Abstract：

　　Electrocatalysts play a vital role in the development of renewable energy technologies based on electrical-chemical energy conversions, such as fuel cells, electrolyzers, photoelectrochemical solar cells and metal-air batteries. Many metallic nanostructures have emerged as promising candidates for such electrocatalytic applications, but the performances are yet to be improved to meet the technical and cost-effectiveness standards for practical implementations. On the other hand, it traditionally relies on the model-catalyst studies of well-defined extended surfaces for mechanistic understanding of electrocatalysis, but discrepancies in catalytic performance and knowledge gaps are also realized to be present between the extended surfaces and nanomaterials. The latter is probably not only due to the intrinsically different bulk and surface structures of materials at these two extremes of size, but also caused by the challenges in probing the active sites and reaction pathways on nanostructured materials.
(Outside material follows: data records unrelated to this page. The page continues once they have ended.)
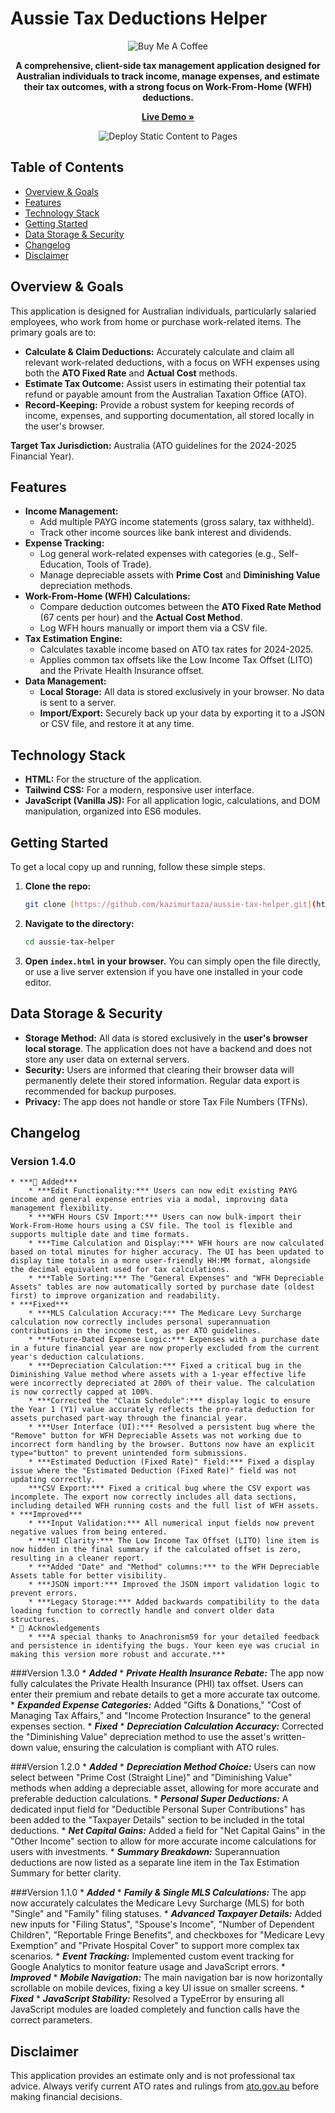 # Aussie Tax Deductions Helper

<p align="center">
  <img src="https://img.buymeacoffee.com/button-api/?text=Buy me a coffee&slug=kazimurtaza&button_colour=FFDD00&font_colour=000000&font_family=Poppins&outline_colour=000000&coffee_colour=ffffff" alt="Buy Me A Coffee">
</p>

<p align="center">
  <strong>A comprehensive, client-side tax management application designed for Australian individuals to track income, manage expenses, and estimate their tax outcomes, with a strong focus on Work-From-Home (WFH) deductions.</strong>
</p>

<p align="center">
  <a href="https://kazimurtaza.github.io/aussie-tax-helper/"><strong>Live Demo »</strong></a>
</p>

<p align="center">
  <img src="https://github.com/kazimurtaza/aussie-tax-helper/actions/workflows/static.yml/badge.svg" alt="Deploy Static Content to Pages">
</p>

## Table of Contents

- [Overview & Goals](#overview--goals)
- [Features](#features)
- [Technology Stack](#technology-stack)
- [Getting Started](#getting-started)
- [Data Storage & Security](#data-storage--security)
- [Changelog](#changelog)
- [Disclaimer](#disclaimer)

## Overview & Goals

This application is designed for Australian individuals, particularly salaried employees, who work from home or purchase work-related items. The primary goals are to:

* **Calculate & Claim Deductions:** Accurately calculate and claim all relevant work-related deductions, with a focus on WFH expenses using both the **ATO Fixed Rate** and **Actual Cost** methods.
* **Estimate Tax Outcome:** Assist users in estimating their potential tax refund or payable amount from the Australian Taxation Office (ATO).
* **Record-Keeping:** Provide a robust system for keeping records of income, expenses, and supporting documentation, all stored locally in the user's browser.

**Target Tax Jurisdiction:** Australia (ATO guidelines for the 2024-2025 Financial Year).

## Features

* **Income Management:**
    * Add multiple PAYG income statements (gross salary, tax withheld).
    * Track other income sources like bank interest and dividends.
* **Expense Tracking:**
    * Log general work-related expenses with categories (e.g., Self-Education, Tools of Trade).
    * Manage depreciable assets with **Prime Cost** and **Diminishing Value** depreciation methods.
* **Work-From-Home (WFH) Calculations:**
    * Compare deduction outcomes between the **ATO Fixed Rate Method** (67 cents per hour) and the **Actual Cost Method**.
    * Log WFH hours manually or import them via a CSV file.
* **Tax Estimation Engine:**
    * Calculates taxable income based on ATO tax rates for 2024-2025.
    * Applies common tax offsets like the Low Income Tax Offset (LITO) and the Private Health Insurance offset.
* **Data Management:**
    * **Local Storage:** All data is stored exclusively in your browser. No data is sent to a server.
    * **Import/Export:** Securely back up your data by exporting it to a JSON or CSV file, and restore it at any time.

## Technology Stack

* **HTML:** For the structure of the application.
* **Tailwind CSS:** For a modern, responsive user interface.
* **JavaScript (Vanilla JS):** For all application logic, calculations, and DOM manipulation, organized into ES6 modules.

## Getting Started

To get a local copy up and running, follow these simple steps.

1.  **Clone the repo:**
    ```sh
    git clone [https://github.com/kazimurtaza/aussie-tax-helper.git](https://github.com/kazimurtaza/aussie-tax-helper.git)
    ```
2.  **Navigate to the directory:**
    ```sh
    cd aussie-tax-helper
    ```
3.  **Open `index.html` in your browser.**
    You can simply open the file directly, or use a live server extension if you have one installed in your code editor.

## Data Storage & Security

* **Storage Method:** All data is stored exclusively in the **user's browser local storage**. The application does not have a backend and does not store any user data on external servers.
* **Security:** Users are informed that clearing their browser data will permanently delete their stored information. Regular data export is recommended for backup purposes.
* **Privacy:** The app does not handle or store Tax File Numbers (TFNs).

## Changelog

### Version 1.4.0
    * ***🚀 Added***
        * ***Edit Functionality:*** Users can now edit existing PAYG income and general expense entries via a modal, improving data management flexibility.
        * ***WFH Hours CSV Import:*** Users can now bulk-import their Work-From-Home hours using a CSV file. The tool is flexible and supports multiple date and time formats.
        * ***Time Calculation and Display:*** WFH hours are now calculated based on total minutes for higher accuracy. The UI has been updated to display time totals in a more user-friendly HH:MM format, alongside the decimal equivalent used for tax calculations.
        * ***Table Sorting:*** The "General Expenses" and "WFH Depreciable Assets" tables are now automatically sorted by purchase date (oldest first) to improve organization and readability.
    * ***Fixed***
        * ***MLS Calculation Accuracy:*** The Medicare Levy Surcharge calculation now correctly includes personal superannuation contributions in the income test, as per ATO guidelines.
        * ***Future-Dated Expense Logic:*** Expenses with a purchase date in a future financial year are now properly excluded from the current year's deduction calculations.
        * ***Depreciation Calculation:*** Fixed a critical bug in the Diminishing Value method where assets with a 1-year effective life were incorrectly depreciated at 200% of their value. The calculation is now correctly capped at 100%.
        * ***Corrected the "Claim Schedule":*** display logic to ensure the Year 1 (Y1) value accurately reflects the pro-rata deduction for assets purchased part-way through the financial year.
        * ***User Interface (UI):*** Resolved a persistent bug where the "Remove" button for WFH Depreciable Assets was not working due to incorrect form handling by the browser. Buttons now have an explicit type="button" to prevent unintended form submissions.
        * ***Estimated Deduction (Fixed Rate)" field:*** Fixed a display issue where the "Estimated Deduction (Fixed Rate)" field was not updating correctly.
        ***CSV Export:*** Fixed a critical bug where the CSV export was incomplete. The export now correctly includes all data sections, including detailed WFH running costs and the full list of WFH assets.
    * ***Improved***
        * ***Input Validation:*** All numerical input fields now prevent negative values from being entered.
        * ***UI Clarity:*** The Low Income Tax Offset (LITO) line item is now hidden in the final summary if the calculated offset is zero, resulting in a cleaner report.
        * ***Added "Date" and "Method" columns:*** to the WFH Depreciable Assets table for better visibility.
        * ***JSON import:*** Improved the JSON import validation logic to prevent errors.
        * ***Legacy Storage:*** Added backwards compatibility to the data loading function to correctly handle and convert older data structures.
    * 🙏 Acknowledgements
        * ***A special thanks to Anachronism59 for your detailed feedback and persistence in identifying the bugs. Your keen eye was crucial in making this version more robust and accurate.***

###Version 1.3.0
    * ***Added***
        * ***Private Health Insurance Rebate:*** The app now fully calculates the Private Health Insurance (PHI) tax offset. Users can enter their premium and rebate details to get a more accurate tax outcome.
        * ***Expanded Expense Categories:*** Added "Gifts & Donations," "Cost of Managing Tax Affairs," and "Income Protection Insurance" to the general expenses section.
    * ***Fixed***
        * ***Depreciation Calculation Accuracy:*** Corrected the "Diminishing Value" depreciation method to use the asset's written-down value, ensuring the calculation is compliant with ATO rules.

###Version 1.2.0
    * ***Added***
        * ***Depreciation Method Choice:*** Users can now select between "Prime Cost (Straight Line)" and "Diminishing Value" methods when adding a depreciable asset, allowing for more accurate and preferable deduction calculations.
        * ***Personal Super Deductions:*** A dedicated input field for "Deductible Personal Super Contributions" has been added to the "Taxpayer Details" section to be included in the total deductions.
        * ***Net Capital Gains:*** Added a field for "Net Capital Gains" in the "Other Income" section to allow for more accurate income calculations for users with investments.
        * ***Summary Breakdown:*** Superannuation deductions are now listed as a separate line item in the Tax Estimation Summary for better clarity.

###Version 1.1.0
    * ***Added***
        * ***Family & Single MLS Calculations:*** The app now accurately calculates the Medicare Levy Surcharge (MLS) for both "Single" and "Family" filing statuses.
        * ***Advanced Taxpayer Details:*** Added new inputs for "Filing Status", "Spouse's Income", "Number of Dependent Children", "Reportable Fringe Benefits", and checkboxes for "Medicare Levy Exemption" and "Private Hospital Cover" to support more complex tax scenarios.
        * ***Event Tracking:*** Implemented custom event tracking for Google Analytics to monitor feature usage and JavaScript errors.
        * ***Improved***
        * ***Mobile Navigation:*** The main navigation bar is now horizontally scrollable on mobile devices, fixing a key UI issue on smaller screens.
        * ***Fixed***
            * ***JavaScript Stability:*** Resolved a TypeError by ensuring all JavaScript modules are loaded completely and function calls have the correct parameters.

## Disclaimer

This application provides an estimate only and is not professional tax advice. Always verify current ATO rates and rulings from [ato.gov.au](https://www.ato.gov.au) before making financial decisions.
　　This presentation aims to discuss two examples of our efforts on tailoring metallic nanostructures for electrocatalytic applications: i) highly dense Cu nanowires and ii) shape-controlled Cu nanocrystals for the electroreduction of CO2 and CO. These nanostructures are characterized by combining electron-based microscopic imaging, diffraction and elemental mapping, while the surface structures are probed by using surface-specific adsorption/desorption of small molecules (e.g., COad and OHad). Comparative studies of electrocatalytic performance in stationary H-type cell and fluidized gas-diffusion electrode cell are performed to elucidate the interplay of catalytic kinetics and mass transfer effects in the reaction. Our work highlights the great potential of tailoring nanostructured materials to improve the energy conversion and chemical transformation efficiencies of electrochemical systems.